Write out the following records exactly, each one in full.

** Opening Input material block **

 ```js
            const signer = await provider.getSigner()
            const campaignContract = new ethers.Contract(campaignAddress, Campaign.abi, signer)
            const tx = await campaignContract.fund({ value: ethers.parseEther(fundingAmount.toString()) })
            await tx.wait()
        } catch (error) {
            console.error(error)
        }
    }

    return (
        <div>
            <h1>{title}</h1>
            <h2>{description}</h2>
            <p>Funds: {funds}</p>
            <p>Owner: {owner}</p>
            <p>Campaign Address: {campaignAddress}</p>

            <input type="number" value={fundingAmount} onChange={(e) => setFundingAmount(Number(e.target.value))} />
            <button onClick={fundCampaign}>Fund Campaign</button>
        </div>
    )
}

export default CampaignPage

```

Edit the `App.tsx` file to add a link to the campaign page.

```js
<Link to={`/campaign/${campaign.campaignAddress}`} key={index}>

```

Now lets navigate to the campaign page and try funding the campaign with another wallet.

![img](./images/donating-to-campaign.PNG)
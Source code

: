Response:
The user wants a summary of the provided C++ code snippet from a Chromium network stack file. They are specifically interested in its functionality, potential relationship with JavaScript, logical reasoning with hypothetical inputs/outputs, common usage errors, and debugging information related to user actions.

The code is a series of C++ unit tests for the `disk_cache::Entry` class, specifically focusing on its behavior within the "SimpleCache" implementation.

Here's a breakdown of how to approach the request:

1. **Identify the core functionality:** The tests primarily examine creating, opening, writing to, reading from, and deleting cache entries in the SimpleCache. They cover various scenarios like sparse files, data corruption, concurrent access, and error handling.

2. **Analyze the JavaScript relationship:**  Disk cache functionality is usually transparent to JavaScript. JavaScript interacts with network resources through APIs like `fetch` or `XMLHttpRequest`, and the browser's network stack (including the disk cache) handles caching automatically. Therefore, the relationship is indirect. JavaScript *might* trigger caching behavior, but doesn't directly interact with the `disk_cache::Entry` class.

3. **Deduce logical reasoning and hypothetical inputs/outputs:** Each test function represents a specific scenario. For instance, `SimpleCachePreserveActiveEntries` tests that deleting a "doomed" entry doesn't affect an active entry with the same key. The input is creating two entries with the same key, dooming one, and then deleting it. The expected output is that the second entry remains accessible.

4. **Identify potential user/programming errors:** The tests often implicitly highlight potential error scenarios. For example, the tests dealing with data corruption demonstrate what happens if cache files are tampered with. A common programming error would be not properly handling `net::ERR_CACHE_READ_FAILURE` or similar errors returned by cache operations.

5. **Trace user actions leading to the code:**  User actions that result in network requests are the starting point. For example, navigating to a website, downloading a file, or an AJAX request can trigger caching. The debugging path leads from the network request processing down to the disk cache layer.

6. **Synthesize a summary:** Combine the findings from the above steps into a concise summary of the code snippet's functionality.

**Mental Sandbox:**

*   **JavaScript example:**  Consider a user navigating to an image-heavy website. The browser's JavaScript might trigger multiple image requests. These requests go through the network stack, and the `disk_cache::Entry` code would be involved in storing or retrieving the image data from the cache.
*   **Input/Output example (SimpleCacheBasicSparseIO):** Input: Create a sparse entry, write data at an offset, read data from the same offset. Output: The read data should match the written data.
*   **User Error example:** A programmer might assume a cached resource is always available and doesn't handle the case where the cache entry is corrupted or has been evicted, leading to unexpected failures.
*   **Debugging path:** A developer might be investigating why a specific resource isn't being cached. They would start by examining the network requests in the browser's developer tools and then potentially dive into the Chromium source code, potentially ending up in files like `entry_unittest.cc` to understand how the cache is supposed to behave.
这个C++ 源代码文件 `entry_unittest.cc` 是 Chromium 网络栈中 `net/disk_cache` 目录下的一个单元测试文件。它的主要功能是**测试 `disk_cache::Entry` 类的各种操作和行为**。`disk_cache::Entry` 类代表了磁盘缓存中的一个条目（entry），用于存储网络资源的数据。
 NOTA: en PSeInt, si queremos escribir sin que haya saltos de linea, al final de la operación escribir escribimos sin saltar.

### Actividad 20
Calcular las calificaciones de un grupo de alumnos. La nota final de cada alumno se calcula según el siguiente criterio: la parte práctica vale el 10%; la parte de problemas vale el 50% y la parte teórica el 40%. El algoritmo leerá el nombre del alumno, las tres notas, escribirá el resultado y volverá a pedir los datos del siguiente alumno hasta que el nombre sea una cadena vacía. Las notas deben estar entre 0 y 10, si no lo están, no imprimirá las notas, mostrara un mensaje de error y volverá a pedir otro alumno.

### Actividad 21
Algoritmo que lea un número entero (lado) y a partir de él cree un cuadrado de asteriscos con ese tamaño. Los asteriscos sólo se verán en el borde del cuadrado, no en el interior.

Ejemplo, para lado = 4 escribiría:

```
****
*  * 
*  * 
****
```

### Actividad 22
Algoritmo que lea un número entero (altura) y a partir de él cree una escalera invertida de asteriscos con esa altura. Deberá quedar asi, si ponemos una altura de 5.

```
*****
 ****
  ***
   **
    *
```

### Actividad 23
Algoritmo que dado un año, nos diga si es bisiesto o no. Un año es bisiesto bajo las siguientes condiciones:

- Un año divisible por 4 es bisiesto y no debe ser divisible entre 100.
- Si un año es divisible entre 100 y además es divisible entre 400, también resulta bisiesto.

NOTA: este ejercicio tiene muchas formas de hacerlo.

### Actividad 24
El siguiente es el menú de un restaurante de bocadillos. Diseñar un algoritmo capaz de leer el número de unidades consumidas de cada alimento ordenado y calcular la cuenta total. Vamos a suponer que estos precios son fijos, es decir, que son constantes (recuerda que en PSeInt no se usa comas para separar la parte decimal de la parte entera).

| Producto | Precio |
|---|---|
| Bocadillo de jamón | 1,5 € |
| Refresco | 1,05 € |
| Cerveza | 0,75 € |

** Closing Input material block **

(Answer area)
 ```js
            const signer = await provider.getSigner()
            const campaignContract = new ethers.Contract(campaignAddress, Campaign.abi, signer)
            const tx = await campaignContract.fund({ value: ethers.parseEther(fundingAmount.toString()) })
            await tx.wait()
        } catch (error) {
            console.error(error)
        }
    }

    return (
        <div>
            <h1>{title}</h1>
            <h2>{description}</h2>
            <p>Funds: {funds}</p>
            <p>Owner: {owner}</p>
            <p>Campaign Address: {campaignAddress}</p>

            <input type="number" value={fundingAmount} onChange={(e) => setFundingAmount(Number(e.target.value))} />
            <button onClick={fundCampaign}>Fund Campaign</button>
        </div>
    )
}

export default CampaignPage

```

Edit the `App.tsx` file to add a link to the campaign page.

```js
<Link to={`/campaign/${campaign.campaignAddress}`} key={index}>

```

Now lets navigate to the campaign page and try funding the campaign with another wallet.

![img](./images/donating-to-campaign.PNG)
Source code

:Response:
The user wants a summary of the provided C++ code snippet from a Chromium network stack file. They are specifically interested in its functionality, potential relationship with JavaScript, logical reasoning with hypothetical inputs/outputs, common usage errors, and debugging information related to user actions.

The code is a series of C++ unit tests for the `disk_cache::Entry` class, specifically focusing on its behavior within the "SimpleCache" implementation.

Here's a breakdown of how to approach the request:

1. **Identify the core functionality:** The tests primarily examine creating, opening, writing to, reading from, and deleting cache entries in the SimpleCache. They cover various scenarios like sparse files, data corruption, concurrent access, and error handling.

2. **Analyze the JavaScript relationship:**  Disk cache functionality is usually transparent to JavaScript. JavaScript interacts with network resources through APIs like `fetch` or `XMLHttpRequest`, and the browser's network stack (including the disk cache) handles caching automatically. Therefore, the relationship is indirect. JavaScript *might* trigger caching behavior, but doesn't directly interact with the `disk_cache::Entry` class.

3. **Deduce logical reasoning and hypothetical inputs/outputs:** Each test function represents a specific scenario. For instance, `SimpleCachePreserveActiveEntries` tests that deleting a "doomed" entry doesn't affect an active entry with the same key. The input is creating two entries with the same key, dooming one, and then deleting it. The expected output is that the second entry remains accessible.

4. **Identify potential user/programming errors:** The tests often implicitly highlight potential error scenarios. For example, the tests dealing with data corruption demonstrate what happens if cache files are tampered with. A common programming error would be not properly handling `net::ERR_CACHE_READ_FAILURE` or similar errors returned by cache operations.

5. **Trace user actions leading to the code:**  User actions that result in network requests are the starting point. For example, navigating to a website, downloading a file, or an AJAX request can trigger caching. The debugging path leads from the network request processing down to the disk cache layer.

6. **Synthesize a summary:** Combine the findings from the above steps into a concise summary of the code snippet's functionality.

**Mental Sandbox:**

*   **JavaScript example:**  Consider a user navigating to an image-heavy website. The browser's JavaScript might trigger multiple image requests. These requests go through the network stack, and the `disk_cache::Entry` code would be involved in storing or retrieving the image data from the cache.
*   **Input/Output example (SimpleCacheBasicSparseIO):** Input: Create a sparse entry, write data at an offset, read data from the same offset. Output: The read data should match the written data.
*   **User Error example:** A programmer might assume a cached resource is always available and doesn't handle the case where the cache entry is corrupted or has been evicted, leading to unexpected failures.
*   **Debugging path:** A developer might be investigating why a specific resource isn't being cached. They would start by examining the network requests in the browser's developer tools and then potentially dive into the Chromium source code, potentially ending up in files like `entry_unittest.cc` to understand how the cache is supposed to behave.
这个C++ 源代码文件 `entry_unittest.cc` 是 Chromium 网络栈中 `net/disk_cache` 目录下的一个单元测试文件。它的主要功能是**测试 `disk_cache::Entry` 类的各种操作和行为**。`disk_cache::Entry` 类代表了磁盘缓存中的一个条目（entry），用于存储网络资源的数据。
 NOTA: en PSeInt, si queremos escribir sin que haya saltos de linea, al final de la operación escribir escribimos sin saltar.

### Actividad 20
Calcular las calificaciones de un grupo de alumnos. La nota final de cada alumno se calcula según el siguiente criterio: la parte práctica vale el 10%; la parte de problemas vale el 50% y la parte teórica el 40%. El algoritmo leerá el nombre del alumno, las tres notas, escribirá el resultado y volverá a pedir los datos del siguiente alumno hasta que el nombre sea una cadena vacía. Las notas deben estar entre 0 y 10, si no lo están, no imprimirá las notas, mostrara un mensaje de error y volverá a pedir otro alumno.

### Actividad 21
Algoritmo que lea un número entero (lado) y a partir de él cree un cuadrado de asteriscos con ese tamaño. Los asteriscos sólo se verán en el borde del cuadrado, no en el interior.

Ejemplo, para lado = 4 escribiría:

```
****
*  * 
*  * 
****
```

### Actividad 22
Algoritmo que lea un número entero (altura) y a partir de él cree una escalera invertida de asteriscos con esa altura. Deberá quedar asi, si ponemos una altura de 5.

```
*****
 ****
  ***
   **
    *
```

### Actividad 23
Algoritmo que dado un año, nos diga si es bisiesto o no. Un año es bisiesto bajo las siguientes condiciones:

- Un año divisible por 4 es bisiesto y no debe ser divisible entre 100.
- Si un año es divisible entre 100 y además es divisible entre 400, también resulta bisiesto.

NOTA: este ejercicio tiene muchas formas de hacerlo.

### Actividad 24
El siguiente es el menú de un restaurante de bocadillos. Diseñar un algoritmo capaz de leer el número de unidades consumidas de cada alimento ordenado y calcular la cuenta total. Vamos a suponer que estos precios son fijos, es decir, que son constantes (recuerda que en PSeInt no se usa comas para separar la parte decimal de la parte entera).

| Producto | Precio |
|---|---|
| Bocadillo de jamón | 1,5 € |
| Refresco | 1,05 € |
| Cerveza | 0,75 € |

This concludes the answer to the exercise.